- WHAT TO DO -
If a line in the entries below holds the string "CharacterTextSplitter", copy it.

- EXCERPTED DATA -
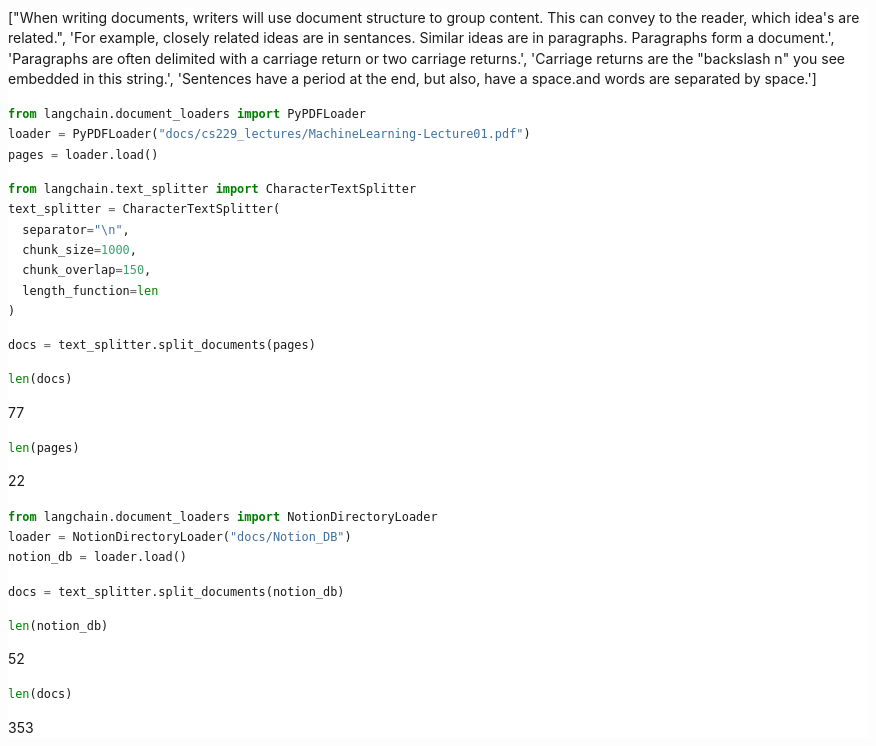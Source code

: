   ["When writing documents, writers will use document structure to group content. This can convey to the reader, which idea's are related.",
   'For example, closely related ideas are in sentances. Similar ideas are in paragraphs. Paragraphs form a document.',
   'Paragraphs are often delimited with a carriage return or two carriage returns.',
   'Carriage returns are the "backslash n" you see embedded in this string.',
   'Sentences have a period at the end, but also, have a space.and words are separated by space.']

```python
from langchain.document_loaders import PyPDFLoader
loader = PyPDFLoader("docs/cs229_lectures/MachineLearning-Lecture01.pdf")
pages = loader.load()
```

```python
from langchain.text_splitter import CharacterTextSplitter
text_splitter = CharacterTextSplitter(
  separator="\n",
  chunk_size=1000,
  chunk_overlap=150,
  length_function=len
)
```

```python
docs = text_splitter.split_documents(pages)
```

```python
len(docs)
```

  77

```python
len(pages)
```

  22

```python
from langchain.document_loaders import NotionDirectoryLoader
loader = NotionDirectoryLoader("docs/Notion_DB")
notion_db = loader.load()
```

```python
docs = text_splitter.split_documents(notion_db)
```

```python
len(notion_db)
```

  52

```python
len(docs)
```

  353
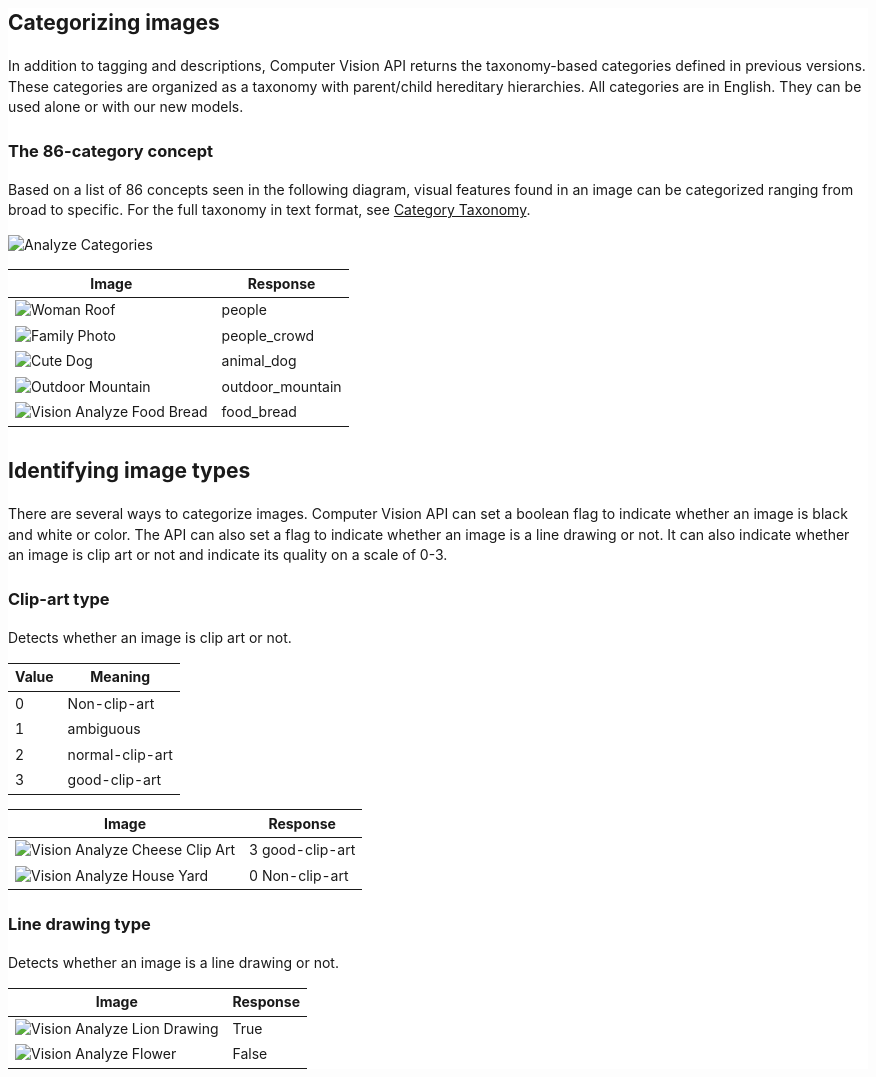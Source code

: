 ## Categorizing images
In addition to tagging and descriptions, Computer Vision API returns the taxonomy-based categories defined in previous versions. These categories are organized as a taxonomy with parent/child hereditary hierarchies. All categories are in English. They can be used alone or with our new models.

### The 86-category concept
Based on a list of 86 concepts seen in the following diagram, visual features found in an image can be categorized ranging from broad to specific. For the full taxonomy in text format, see [Category Taxonomy](https://docs.microsoft.com/azure/cognitive-services/computer-vision/category-taxonomy).

![Analyze Categories](./Images/analyze_categories.jpg)

Image                                                  | Response
------------------------------------------------------ | ----------------
![Woman Roof](./Images/woman_roof.jpg)                 | people
![Family Photo](./Images/family_photo.jpg)             | people_crowd
![Cute Dog](./Images/cute_dog.jpg)                     | animal_dog
![Outdoor Mountain](./Images/mountain_vista.jpg)       | outdoor_mountain
![Vision Analyze Food Bread](./Images/bread.jpg)       | food_bread

## Identifying image types
There are several ways to categorize images. Computer Vision API can set a boolean flag to indicate whether an image is black and white or color. The API can also set a flag to indicate whether an image is a line drawing or not. It can also indicate whether an image is clip art or not and indicate its quality on a scale of 0-3.

### Clip-art type
Detects whether an image is clip art or not.  

Value | Meaning
----- | --------------
0     | Non-clip-art
1     | ambiguous
2     | normal-clip-art
3     | good-clip-art

Image|Response
----|----
![Vision Analyze Cheese Clip Art](./Images/cheese_clipart.jpg)|3 good-clip-art
![Vision Analyze House Yard](./Images/house_yard.jpg)|0 Non-clip-art

### Line drawing type
Detects whether an image is a line drawing or not.  

Image|Response
----|----
![Vision Analyze Lion Drawing](./Images/lion_drawing.jpg)|True
![Vision Analyze Flower](./Images/flower.jpg)|False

- TASK RESULT -
from langchain.text_splitter import CharacterTextSplitter
text_splitter = CharacterTextSplitter(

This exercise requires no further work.